··· Given data ···

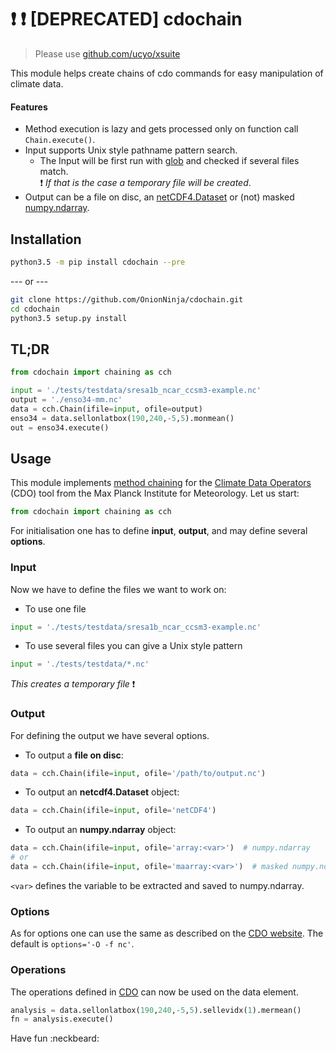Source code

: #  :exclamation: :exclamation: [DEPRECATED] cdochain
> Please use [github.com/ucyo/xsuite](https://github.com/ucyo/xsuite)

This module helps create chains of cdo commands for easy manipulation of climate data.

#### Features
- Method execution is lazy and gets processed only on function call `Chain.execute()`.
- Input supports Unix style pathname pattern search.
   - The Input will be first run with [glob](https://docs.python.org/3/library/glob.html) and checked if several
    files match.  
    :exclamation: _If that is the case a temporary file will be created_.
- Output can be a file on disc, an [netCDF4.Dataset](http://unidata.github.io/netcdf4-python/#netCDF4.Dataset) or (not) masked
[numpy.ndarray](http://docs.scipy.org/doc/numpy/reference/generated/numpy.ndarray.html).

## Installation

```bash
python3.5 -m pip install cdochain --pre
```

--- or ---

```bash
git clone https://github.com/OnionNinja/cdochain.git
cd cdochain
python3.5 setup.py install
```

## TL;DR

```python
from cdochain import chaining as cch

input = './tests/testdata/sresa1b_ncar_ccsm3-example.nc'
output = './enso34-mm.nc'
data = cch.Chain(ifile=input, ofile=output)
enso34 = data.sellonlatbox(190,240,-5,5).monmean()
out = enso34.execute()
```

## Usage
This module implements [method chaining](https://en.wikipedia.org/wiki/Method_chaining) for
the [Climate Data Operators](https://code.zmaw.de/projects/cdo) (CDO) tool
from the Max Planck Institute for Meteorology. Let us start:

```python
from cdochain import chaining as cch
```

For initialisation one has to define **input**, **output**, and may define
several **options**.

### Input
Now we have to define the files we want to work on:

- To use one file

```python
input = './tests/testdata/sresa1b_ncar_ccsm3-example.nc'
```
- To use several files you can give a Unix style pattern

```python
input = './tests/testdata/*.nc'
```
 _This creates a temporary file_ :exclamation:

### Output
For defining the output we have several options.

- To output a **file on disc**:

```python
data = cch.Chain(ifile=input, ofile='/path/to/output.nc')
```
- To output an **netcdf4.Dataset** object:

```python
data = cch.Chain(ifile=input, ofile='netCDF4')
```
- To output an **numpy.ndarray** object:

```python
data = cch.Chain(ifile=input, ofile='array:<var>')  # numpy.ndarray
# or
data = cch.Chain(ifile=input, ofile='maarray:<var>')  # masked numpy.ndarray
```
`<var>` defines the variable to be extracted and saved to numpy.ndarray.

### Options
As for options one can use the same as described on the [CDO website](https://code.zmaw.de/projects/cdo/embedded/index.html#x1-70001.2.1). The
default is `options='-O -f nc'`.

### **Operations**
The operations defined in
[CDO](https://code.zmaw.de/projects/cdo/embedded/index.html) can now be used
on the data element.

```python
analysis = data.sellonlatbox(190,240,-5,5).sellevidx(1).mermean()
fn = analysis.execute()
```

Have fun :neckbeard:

···
··· Given data ···

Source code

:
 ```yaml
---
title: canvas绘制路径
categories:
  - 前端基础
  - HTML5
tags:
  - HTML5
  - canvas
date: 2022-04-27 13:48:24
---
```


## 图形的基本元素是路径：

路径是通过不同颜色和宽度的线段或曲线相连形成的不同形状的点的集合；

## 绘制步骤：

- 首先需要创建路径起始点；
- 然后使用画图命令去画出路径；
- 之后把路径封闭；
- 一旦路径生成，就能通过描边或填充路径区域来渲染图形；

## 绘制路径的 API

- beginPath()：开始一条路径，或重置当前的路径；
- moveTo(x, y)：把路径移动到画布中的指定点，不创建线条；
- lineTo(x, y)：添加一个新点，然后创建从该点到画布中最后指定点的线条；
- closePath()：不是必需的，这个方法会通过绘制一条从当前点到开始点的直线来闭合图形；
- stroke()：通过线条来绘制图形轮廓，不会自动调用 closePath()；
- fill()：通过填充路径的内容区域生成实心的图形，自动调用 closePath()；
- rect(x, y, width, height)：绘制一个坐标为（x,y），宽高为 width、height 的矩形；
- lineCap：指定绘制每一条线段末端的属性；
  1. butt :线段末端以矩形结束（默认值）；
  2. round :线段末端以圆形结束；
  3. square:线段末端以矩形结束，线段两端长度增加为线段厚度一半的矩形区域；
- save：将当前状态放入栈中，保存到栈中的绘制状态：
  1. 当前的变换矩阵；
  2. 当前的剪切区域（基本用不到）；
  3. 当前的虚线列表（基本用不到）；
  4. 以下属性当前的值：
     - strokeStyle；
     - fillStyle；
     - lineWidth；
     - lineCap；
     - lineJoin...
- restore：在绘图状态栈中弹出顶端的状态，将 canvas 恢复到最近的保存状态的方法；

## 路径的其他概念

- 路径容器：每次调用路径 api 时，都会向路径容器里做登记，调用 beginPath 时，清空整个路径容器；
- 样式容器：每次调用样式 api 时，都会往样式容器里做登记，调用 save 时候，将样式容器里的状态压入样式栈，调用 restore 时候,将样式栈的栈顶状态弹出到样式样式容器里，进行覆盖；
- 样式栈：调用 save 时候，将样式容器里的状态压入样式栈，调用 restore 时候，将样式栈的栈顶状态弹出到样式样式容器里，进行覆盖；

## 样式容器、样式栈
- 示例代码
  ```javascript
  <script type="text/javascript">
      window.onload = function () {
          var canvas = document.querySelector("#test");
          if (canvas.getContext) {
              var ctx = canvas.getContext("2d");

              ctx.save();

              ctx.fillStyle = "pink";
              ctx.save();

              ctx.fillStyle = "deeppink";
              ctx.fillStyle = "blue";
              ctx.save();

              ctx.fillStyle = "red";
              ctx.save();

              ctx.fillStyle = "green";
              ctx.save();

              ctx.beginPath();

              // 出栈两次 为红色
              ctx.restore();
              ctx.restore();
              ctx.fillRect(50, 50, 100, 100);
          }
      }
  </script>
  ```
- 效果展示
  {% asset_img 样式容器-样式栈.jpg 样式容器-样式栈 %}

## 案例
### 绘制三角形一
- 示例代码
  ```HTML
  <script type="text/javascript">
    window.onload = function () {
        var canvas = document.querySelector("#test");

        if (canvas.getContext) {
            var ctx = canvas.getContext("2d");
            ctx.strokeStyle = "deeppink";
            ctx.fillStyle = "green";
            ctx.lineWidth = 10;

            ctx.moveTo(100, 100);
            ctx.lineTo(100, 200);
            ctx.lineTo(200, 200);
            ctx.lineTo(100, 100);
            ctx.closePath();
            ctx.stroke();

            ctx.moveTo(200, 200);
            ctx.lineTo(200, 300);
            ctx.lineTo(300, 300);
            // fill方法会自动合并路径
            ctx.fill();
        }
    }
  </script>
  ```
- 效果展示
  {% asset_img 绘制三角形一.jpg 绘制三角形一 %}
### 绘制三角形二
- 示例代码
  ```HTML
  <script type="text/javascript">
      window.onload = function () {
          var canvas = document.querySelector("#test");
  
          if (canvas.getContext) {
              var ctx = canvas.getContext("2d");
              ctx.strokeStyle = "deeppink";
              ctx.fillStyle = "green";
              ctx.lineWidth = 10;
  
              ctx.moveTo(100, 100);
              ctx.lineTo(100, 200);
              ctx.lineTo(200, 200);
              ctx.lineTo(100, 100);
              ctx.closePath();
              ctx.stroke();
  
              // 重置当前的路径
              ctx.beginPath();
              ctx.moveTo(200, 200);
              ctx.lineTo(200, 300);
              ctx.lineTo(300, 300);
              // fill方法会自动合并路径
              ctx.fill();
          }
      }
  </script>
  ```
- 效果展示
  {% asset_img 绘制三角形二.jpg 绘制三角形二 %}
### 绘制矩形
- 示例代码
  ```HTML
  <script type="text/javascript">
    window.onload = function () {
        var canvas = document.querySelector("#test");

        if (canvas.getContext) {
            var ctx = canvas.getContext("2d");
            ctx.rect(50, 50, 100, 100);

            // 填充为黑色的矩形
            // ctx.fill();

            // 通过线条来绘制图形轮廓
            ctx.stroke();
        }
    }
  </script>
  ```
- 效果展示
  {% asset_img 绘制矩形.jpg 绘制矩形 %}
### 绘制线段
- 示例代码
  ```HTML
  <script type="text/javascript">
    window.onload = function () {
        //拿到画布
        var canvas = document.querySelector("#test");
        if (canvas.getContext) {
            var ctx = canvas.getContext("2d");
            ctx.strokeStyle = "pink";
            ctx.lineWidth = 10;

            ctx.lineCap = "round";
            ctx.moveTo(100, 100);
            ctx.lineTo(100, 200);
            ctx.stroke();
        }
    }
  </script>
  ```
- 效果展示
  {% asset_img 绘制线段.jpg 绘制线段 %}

···

Exercise requirements → Beginning with the line that has "- fillStyle；" and ending with the line that has "- 样式容器：每次调用样式 api", set down the lines above exactly and include no others.

Answer box →
     - fillStyle；
     - lineWidth；
     - lineCap；
     - lineJoin...
- restore：在绘图状态栈中弹出顶端的状态，将 canvas 恢复到最近的保存状态的方法；

## 路径的其他概念

- 路径容器：每次调用路径 api 时，都会向路径容器里做登记，调用 beginPath 时，清空整个路径容器；
- 样式容器：每次调用样式 api 时，都会往样式容器里做登记，调用 save 时候，将样式容器里的状态压入样式栈，调用 restore 时候,将样式栈的栈顶状态弹出到样式样式容器里，进行覆盖；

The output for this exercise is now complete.